Comment Re:Shows the quality level of the Theo"logical" si (Score 1) 943

On the subject of logic, you may want to look at some more recent work by e.g. Jeff Paris on deriving information from inconsistent knowledge: much has been done to get outside the straitjacket of classical logic, and you can find perfectly sensible ways of reasoning which don't obey the laws of classical logic.

Comment Re:You are *assuming* this is why he's 'censoring' (Score 1) 943

On Dawkins: I've just finished reading chapter 4 of his God Delusion and struggle to understand how a highly rated scientist in his own area can be so naive about concepts of God and about what religious people may believe and how their religious worldview is structured. In short, it's an utterly unconvincing rant and I struggle to see how people can rationally see it as anything else.

Comment Re:Of course Coyne won (Score 1) 943

You may find the Buddha's take on reality more compatible with your understanding: 'Long is the cycle of birth and death for those who don't know the Dharma'. The problem is that we don't understand the nature of our reality, our place within it and what we really are as part of that reality. It is from this lack of understanding that the perpetual 'hell' arises when we're locked in a box of unsatisfactoriness and can't get out.

The trouble with 'love' and a 'loving God' is that our modern Western notion of love isn't really the right one, nor is the common idea of what the word 'God' refers to, and from this comes a great deal of misunderstanding. The scriptures from ancient cultures such as the Hindu and Buddhist texts from ancient India and the Judeo-Christian texts represent an understanding which won't make sense in our Western world without an attempt to translate the wisdom from the context in which it was written to the context in which we now find ourselves. The presence of this gap is lost on a lot of commentators from either side of the science-religion divide.
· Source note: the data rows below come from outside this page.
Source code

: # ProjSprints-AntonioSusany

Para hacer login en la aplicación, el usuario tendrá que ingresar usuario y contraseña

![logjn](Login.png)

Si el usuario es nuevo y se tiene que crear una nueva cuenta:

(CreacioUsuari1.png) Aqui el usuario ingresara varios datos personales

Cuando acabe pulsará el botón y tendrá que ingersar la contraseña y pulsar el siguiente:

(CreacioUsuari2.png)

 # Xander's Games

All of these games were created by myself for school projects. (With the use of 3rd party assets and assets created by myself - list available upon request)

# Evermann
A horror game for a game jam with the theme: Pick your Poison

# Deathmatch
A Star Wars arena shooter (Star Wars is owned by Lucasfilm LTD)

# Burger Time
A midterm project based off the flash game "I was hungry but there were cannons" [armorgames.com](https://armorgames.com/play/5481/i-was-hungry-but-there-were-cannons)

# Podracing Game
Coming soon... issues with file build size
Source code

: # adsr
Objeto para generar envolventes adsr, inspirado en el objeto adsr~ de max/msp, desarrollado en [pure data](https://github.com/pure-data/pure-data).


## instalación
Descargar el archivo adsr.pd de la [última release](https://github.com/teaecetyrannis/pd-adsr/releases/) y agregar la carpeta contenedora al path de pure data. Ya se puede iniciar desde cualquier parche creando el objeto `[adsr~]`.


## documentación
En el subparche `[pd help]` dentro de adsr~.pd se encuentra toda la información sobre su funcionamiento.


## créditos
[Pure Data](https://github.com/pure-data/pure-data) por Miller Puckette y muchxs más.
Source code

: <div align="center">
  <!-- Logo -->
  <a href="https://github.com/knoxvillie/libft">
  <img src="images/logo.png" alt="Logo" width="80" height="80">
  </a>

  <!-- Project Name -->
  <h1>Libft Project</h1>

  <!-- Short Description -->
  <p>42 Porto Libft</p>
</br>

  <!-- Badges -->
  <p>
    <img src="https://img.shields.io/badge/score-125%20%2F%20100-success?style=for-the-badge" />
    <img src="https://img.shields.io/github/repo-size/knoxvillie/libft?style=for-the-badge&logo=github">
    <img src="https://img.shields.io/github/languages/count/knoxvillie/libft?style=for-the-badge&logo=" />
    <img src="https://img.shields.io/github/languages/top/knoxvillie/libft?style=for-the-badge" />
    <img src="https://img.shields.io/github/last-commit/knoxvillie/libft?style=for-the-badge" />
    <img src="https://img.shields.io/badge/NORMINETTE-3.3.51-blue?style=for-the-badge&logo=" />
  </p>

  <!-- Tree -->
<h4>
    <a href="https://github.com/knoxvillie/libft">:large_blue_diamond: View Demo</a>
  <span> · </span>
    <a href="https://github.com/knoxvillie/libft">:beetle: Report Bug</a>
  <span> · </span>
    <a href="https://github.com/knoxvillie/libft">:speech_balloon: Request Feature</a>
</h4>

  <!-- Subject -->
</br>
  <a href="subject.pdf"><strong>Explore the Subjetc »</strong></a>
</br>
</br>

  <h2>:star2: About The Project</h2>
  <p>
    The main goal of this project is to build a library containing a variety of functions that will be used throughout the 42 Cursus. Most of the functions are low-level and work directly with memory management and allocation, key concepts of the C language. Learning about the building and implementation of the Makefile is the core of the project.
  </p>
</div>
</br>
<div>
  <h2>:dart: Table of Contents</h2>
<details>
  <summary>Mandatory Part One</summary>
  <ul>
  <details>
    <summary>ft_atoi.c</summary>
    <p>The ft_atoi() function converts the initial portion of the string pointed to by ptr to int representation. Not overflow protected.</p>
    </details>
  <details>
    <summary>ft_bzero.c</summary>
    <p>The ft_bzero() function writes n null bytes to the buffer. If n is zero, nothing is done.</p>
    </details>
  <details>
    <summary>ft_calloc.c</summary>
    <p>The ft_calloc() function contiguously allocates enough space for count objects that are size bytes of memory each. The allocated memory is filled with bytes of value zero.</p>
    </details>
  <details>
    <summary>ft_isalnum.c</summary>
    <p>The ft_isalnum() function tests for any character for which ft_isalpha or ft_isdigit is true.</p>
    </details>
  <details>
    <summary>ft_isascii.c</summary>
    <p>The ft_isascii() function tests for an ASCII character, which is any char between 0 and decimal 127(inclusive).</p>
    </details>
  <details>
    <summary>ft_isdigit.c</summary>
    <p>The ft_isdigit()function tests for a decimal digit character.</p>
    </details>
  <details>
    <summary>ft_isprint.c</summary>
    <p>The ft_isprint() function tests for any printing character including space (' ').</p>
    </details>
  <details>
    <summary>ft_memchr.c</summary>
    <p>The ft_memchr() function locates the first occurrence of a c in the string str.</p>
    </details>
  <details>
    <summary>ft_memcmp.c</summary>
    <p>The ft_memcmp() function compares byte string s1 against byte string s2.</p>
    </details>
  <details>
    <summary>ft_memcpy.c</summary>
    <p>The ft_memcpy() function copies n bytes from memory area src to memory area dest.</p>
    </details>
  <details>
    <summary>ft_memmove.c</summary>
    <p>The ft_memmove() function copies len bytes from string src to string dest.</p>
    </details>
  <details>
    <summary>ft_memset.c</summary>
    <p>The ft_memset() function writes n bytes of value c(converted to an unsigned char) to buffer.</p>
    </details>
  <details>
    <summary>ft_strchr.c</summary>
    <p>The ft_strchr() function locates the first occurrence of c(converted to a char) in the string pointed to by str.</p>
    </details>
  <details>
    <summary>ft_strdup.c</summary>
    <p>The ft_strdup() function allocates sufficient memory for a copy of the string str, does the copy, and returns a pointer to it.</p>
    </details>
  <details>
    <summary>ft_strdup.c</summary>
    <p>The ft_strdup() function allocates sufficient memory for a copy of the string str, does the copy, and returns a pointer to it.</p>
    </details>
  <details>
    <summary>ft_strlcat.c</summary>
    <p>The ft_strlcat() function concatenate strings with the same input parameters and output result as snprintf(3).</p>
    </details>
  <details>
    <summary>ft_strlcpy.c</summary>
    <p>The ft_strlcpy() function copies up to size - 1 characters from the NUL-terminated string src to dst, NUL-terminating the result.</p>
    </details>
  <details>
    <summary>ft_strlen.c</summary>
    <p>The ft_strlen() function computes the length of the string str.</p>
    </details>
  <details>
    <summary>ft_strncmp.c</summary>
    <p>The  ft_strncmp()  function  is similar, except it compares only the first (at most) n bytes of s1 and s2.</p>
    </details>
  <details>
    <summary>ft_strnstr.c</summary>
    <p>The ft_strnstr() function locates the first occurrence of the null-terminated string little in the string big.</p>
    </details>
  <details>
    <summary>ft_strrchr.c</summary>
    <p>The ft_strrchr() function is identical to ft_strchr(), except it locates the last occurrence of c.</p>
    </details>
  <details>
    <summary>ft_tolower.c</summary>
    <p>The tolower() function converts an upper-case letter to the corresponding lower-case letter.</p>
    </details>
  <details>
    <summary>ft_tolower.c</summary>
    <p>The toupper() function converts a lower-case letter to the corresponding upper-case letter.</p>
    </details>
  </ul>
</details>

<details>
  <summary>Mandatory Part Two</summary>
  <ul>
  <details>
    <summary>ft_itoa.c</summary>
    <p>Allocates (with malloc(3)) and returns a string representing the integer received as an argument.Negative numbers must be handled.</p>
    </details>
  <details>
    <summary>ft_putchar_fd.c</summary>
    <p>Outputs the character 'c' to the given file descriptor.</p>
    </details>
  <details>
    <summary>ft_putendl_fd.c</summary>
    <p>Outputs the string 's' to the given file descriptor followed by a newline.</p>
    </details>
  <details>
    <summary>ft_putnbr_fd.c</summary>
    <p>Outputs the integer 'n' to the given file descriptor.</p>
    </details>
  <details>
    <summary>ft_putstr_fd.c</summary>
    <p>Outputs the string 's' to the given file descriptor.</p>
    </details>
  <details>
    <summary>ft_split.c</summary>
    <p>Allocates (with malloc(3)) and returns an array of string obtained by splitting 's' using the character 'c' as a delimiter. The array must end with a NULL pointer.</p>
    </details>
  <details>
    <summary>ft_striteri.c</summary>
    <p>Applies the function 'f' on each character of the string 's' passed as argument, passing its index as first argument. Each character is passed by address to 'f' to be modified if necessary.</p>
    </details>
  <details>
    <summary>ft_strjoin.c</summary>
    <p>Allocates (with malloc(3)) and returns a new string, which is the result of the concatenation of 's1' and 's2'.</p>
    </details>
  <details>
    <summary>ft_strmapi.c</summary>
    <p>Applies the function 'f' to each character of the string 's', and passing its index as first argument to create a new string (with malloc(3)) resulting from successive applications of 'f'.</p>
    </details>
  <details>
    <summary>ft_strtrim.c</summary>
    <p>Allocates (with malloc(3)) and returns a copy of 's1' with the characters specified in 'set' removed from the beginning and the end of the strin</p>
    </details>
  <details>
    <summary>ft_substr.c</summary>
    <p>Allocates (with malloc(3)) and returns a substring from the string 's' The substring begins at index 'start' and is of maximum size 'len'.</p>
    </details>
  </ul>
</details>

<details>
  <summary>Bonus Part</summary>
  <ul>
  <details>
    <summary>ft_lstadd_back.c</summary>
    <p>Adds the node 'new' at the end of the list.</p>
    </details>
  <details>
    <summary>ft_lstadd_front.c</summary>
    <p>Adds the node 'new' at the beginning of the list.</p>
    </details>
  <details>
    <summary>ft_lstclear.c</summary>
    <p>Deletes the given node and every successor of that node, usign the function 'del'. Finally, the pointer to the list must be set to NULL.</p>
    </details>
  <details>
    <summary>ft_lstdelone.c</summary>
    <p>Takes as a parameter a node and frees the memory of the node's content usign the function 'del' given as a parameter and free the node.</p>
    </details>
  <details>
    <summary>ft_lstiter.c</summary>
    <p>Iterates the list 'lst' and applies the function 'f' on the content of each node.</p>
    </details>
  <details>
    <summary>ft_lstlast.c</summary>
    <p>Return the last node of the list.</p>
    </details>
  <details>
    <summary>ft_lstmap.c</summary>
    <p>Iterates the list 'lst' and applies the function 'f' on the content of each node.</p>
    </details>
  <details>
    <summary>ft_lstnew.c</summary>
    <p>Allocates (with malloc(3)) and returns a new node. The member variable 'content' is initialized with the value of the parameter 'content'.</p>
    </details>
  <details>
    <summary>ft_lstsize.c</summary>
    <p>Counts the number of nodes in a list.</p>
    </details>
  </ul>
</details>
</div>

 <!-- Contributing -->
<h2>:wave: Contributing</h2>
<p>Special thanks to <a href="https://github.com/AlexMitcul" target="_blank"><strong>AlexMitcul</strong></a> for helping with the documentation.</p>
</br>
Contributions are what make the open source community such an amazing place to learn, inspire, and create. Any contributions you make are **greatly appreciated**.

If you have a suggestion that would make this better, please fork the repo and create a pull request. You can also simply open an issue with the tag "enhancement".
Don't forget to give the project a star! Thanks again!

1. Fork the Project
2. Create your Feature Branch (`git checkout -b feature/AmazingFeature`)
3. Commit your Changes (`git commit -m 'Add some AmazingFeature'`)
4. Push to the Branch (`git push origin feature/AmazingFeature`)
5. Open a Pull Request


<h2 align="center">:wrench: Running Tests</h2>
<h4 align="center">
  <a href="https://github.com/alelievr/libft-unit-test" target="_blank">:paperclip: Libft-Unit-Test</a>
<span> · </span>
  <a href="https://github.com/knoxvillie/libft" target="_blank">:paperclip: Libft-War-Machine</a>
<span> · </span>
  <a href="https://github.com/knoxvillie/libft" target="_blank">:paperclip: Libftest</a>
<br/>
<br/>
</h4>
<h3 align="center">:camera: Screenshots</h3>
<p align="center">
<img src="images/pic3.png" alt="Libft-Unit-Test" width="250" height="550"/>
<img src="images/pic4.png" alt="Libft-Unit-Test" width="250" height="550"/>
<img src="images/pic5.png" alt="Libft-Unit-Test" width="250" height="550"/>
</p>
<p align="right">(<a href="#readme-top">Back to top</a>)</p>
Comment Rational science and its unproven assumptions (Score 1) 943

Science in general is the systematic study of what can be deduced rationally from all available evidence about the reality we find ourselves in. But given evidence, we must make assumptions in order to interpret the evidence so that it has any meaning. For example, no one actually observed the universe 5 billion years ago, it merely appears that things existed that far back because there are good theories consistent with a large amount of evidence that explain the current world as the culmination of a few billion years of history.
When we find a fossil in a rock somewhere, our natural assumption is that it was always there, but there is no actual evidence that it existed before it was observed. I fondly recall Penn and Teller's chopping a man up illusion and the way that Teller was only present in the part of the apparatus being observed for the duration of the door being opened.

To stretch your mind a little, try to imagine a large 'matrix-like' self-generating world in a supercomputer which could produce the world around _you_ that _you_ experience, and bear in mind that you cannot verify that others' experience of what you think of as your reality is genuine: you have no memory past your early childhood, and so how do you eliminate the possibility that the universe you are in is very recent and that the past is, for the most part, an elaborate illusion?

Now, to practice scientific investigations in the present day, you have to buy into a worldview which contains a great number of fair, but ultimately untested and untestable assumptions about what happens in reality when you are not observing it, among other things. It is possible to think outside this worldview and if you take a mystical take on things, for example, you will choose to see the world outside of the scientific straitjacket. There is nothing wrong with this, so long as you are aware of your fundamental beliefs and accept that there are other ways of seeing things.

Caveat: this is not a statement of my belief, rather it is an attempt at a 'food for thought' exercise to stretch your understanding of your understanding of your reality. (That 'understanding' bit is no typo BTW.)